Schlichter [Charles B., Sgt.], barked out his response, and stepped down.

“Sergeant,” the big Marine said gravely, “glad to have you home.”

“Fella, you don’t know how glad I am,” Schlichter said.[558]

[558] Ibid.

In the preliminary prisoner exchange, the week-long “LITTLE SWITCH” in April 1953, all of the returned Marine personnel were men who had been wounded at the time of their capture. They were recently-captured POWs, deliberately segregated by the enemy from early captives. All of these home-coming Marines had been captured since May 1952. Generally speaking, they had all been fairly well-treated.

During Operation BIG SWITCH, by contrast, 41 Marines were repatriated who had spent nearly three years as Communist prisoners of war. The majority of USMC returnees in this second exchange, however—a total of 91—had been captured relatively recently, in 1952 and 1953, and 25 had been held since 1951.

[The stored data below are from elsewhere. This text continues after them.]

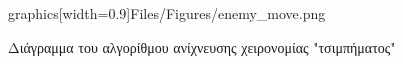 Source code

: \begin{figure}[H]
graphics[width=0.9\textwidth]{Files/Figures/enemy_move.png}
    \caption[Διάγραμμα του αλγορίθμου ανίχνευσης χειρονομίας "τσιμπήματος"]{Διάγραμμα του αλγορίθμου ανίχνευσης χειρονομίας "τσιμπήματος"}
    \label{fig:gesture_rec}
\end{figure}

Throughout Operation BIG SWITCH, the Allied Command transferred a total of 75,799 prisoners (70,159 NKPA and 5,640 CCF) seeking repatriation. The Communist returned 12,757 POWs. In addition to the 3,597 Americans, this total represented 1,312 other UNC troops (including 947 Britons, 228 Turks, and small numbers of Filipinos, Australians, and Canadians) and 7,848 South Koreans.

The BIG SWITCH exchange went relatively smoothly, marred for a while only by the unruly behavior of some Communist diehard POWs. In a manner reminiscent of their earlier camp riots, the Communist POWs put on a blatant propaganda show for the benefit of world newsreel cameras. As the train carrying CCF and North Korean prisoners moved into the Panmunjom exchange point, enemy POWs noisily shouted Communist slogans, defiantly waved Communist flags, and hurled insults at UN forces. Some POWs stripped off their [U.S. provided] uniforms, “tossing them contemptuously to the ground.”[559] Others spat in the faces of U.S. supervising officers, threw their shoes at jeep windshields, and sang in Korean and Chinese “We will return in the Fall.”[560]

[559] Life Magazine, v. 35, no. 7 (17 Aug 53), p. 22.

[560] Metzger comments.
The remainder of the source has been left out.